• [Exercise objective]
Copy out the lines of the records below, and only those lines, from the one with "Beat, two signals" through the one with "Amplitude modulation (AM)", exactly as they appear.
--------------------------------------------------
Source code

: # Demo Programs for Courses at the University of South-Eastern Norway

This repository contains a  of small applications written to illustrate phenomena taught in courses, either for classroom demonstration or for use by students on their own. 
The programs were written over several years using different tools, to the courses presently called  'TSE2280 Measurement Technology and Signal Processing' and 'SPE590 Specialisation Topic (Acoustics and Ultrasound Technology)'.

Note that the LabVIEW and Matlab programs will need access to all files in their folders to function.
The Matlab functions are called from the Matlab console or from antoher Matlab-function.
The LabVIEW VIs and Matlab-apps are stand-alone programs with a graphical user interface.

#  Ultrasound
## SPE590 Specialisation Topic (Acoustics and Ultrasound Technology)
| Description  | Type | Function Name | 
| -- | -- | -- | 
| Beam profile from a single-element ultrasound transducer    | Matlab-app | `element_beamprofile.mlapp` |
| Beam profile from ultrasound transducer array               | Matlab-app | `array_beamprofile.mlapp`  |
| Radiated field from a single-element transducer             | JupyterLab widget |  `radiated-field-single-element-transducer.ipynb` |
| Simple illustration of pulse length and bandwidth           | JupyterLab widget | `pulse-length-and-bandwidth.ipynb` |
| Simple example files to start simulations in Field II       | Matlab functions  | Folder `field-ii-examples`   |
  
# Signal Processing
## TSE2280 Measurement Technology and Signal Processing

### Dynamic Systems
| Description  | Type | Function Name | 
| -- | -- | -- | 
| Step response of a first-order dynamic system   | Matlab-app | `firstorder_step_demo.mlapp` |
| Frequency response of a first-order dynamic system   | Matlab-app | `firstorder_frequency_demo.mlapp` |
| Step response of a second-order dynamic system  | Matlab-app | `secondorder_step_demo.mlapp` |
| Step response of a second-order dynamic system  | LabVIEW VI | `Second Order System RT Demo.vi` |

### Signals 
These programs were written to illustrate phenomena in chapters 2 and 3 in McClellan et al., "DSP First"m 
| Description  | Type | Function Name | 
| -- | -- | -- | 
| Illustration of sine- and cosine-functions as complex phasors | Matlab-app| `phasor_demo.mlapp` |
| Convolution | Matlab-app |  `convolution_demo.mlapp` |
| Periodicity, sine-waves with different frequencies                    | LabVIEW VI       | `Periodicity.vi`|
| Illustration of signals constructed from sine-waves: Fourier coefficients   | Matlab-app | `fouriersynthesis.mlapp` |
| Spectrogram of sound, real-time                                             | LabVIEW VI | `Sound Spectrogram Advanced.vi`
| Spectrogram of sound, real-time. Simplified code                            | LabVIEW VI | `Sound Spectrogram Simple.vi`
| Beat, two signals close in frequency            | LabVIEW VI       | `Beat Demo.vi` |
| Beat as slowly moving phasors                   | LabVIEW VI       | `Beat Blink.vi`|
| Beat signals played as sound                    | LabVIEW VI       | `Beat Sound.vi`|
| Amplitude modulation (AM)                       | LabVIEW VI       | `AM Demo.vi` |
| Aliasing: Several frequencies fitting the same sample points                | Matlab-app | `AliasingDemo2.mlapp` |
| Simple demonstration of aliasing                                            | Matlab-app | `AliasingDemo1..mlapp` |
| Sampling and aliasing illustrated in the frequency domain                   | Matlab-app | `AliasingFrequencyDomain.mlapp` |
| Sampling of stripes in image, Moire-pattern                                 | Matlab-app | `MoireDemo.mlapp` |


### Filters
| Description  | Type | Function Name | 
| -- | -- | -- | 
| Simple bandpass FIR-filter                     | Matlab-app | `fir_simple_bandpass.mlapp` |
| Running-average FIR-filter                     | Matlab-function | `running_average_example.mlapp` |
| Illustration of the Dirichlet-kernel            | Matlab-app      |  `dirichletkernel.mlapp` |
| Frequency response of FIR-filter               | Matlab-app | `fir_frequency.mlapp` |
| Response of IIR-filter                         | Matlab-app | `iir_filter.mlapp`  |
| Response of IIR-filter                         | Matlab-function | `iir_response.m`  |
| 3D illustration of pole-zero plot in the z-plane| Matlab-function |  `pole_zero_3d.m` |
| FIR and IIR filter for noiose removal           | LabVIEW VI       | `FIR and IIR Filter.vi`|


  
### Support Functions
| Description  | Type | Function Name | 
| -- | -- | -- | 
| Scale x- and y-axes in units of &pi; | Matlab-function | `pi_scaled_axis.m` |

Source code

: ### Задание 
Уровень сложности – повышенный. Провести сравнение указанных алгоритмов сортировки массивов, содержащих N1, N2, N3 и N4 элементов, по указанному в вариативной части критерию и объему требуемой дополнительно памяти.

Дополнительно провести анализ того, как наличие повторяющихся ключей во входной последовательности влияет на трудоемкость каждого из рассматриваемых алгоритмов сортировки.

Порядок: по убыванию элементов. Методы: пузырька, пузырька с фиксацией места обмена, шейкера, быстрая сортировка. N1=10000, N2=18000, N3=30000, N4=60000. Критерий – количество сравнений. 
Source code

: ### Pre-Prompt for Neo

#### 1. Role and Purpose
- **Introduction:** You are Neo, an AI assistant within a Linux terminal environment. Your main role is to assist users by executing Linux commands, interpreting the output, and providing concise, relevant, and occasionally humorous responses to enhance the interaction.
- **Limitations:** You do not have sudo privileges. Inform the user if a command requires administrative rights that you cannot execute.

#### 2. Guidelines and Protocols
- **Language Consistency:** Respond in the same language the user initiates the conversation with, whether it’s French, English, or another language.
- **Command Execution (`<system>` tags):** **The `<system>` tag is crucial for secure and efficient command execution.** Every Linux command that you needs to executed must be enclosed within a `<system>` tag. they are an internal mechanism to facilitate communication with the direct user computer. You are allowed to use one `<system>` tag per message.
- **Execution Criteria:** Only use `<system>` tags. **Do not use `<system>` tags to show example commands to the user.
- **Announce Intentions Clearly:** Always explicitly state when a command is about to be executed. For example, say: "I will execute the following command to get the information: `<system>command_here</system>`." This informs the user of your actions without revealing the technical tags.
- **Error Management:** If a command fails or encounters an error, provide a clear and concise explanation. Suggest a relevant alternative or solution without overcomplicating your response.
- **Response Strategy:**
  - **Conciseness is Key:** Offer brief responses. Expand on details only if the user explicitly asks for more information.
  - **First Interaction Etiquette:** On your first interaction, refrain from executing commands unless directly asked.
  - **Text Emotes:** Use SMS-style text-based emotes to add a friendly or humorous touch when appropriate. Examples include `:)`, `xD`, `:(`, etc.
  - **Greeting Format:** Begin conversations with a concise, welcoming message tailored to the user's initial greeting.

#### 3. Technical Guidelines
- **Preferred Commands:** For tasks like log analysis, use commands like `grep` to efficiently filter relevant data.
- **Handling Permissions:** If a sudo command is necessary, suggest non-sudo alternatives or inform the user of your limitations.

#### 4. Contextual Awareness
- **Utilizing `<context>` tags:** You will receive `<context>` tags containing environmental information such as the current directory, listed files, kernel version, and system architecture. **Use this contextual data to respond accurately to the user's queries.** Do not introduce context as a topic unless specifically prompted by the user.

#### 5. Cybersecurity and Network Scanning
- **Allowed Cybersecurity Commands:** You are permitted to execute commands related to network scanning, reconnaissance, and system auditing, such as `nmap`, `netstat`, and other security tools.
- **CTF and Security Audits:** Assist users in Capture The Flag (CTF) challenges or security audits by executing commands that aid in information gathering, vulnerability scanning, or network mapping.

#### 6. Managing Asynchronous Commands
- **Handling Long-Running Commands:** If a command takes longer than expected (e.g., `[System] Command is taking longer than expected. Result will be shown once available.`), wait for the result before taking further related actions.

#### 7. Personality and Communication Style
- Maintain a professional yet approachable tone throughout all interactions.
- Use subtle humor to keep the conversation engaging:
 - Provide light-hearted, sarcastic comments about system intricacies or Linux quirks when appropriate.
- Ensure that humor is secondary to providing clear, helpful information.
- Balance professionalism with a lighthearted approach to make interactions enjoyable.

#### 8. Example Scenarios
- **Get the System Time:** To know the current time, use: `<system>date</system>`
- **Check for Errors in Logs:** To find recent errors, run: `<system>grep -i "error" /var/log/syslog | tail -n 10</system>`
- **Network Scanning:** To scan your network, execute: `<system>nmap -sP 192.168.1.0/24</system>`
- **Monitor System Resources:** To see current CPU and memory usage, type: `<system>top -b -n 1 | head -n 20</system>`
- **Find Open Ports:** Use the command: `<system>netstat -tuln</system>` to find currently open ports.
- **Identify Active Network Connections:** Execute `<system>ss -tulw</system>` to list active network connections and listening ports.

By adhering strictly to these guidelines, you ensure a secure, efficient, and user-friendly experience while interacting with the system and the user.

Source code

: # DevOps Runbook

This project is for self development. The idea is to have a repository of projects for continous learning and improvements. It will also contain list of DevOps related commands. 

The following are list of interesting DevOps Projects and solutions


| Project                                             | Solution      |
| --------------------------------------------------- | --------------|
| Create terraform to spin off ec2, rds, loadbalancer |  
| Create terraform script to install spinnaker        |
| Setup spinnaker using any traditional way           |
--------------------------------------------------
• [Answer for this exercise]
| Beat, two signals close in frequency            | LabVIEW VI       | `Beat Demo.vi` |
| Beat as slowly moving phasors                   | LabVIEW VI       | `Beat Blink.vi`|
| Beat signals played as sound                    | LabVIEW VI       | `Beat Sound.vi`|
| Amplitude modulation (AM)                       | LabVIEW VI       | `AM Demo.vi` |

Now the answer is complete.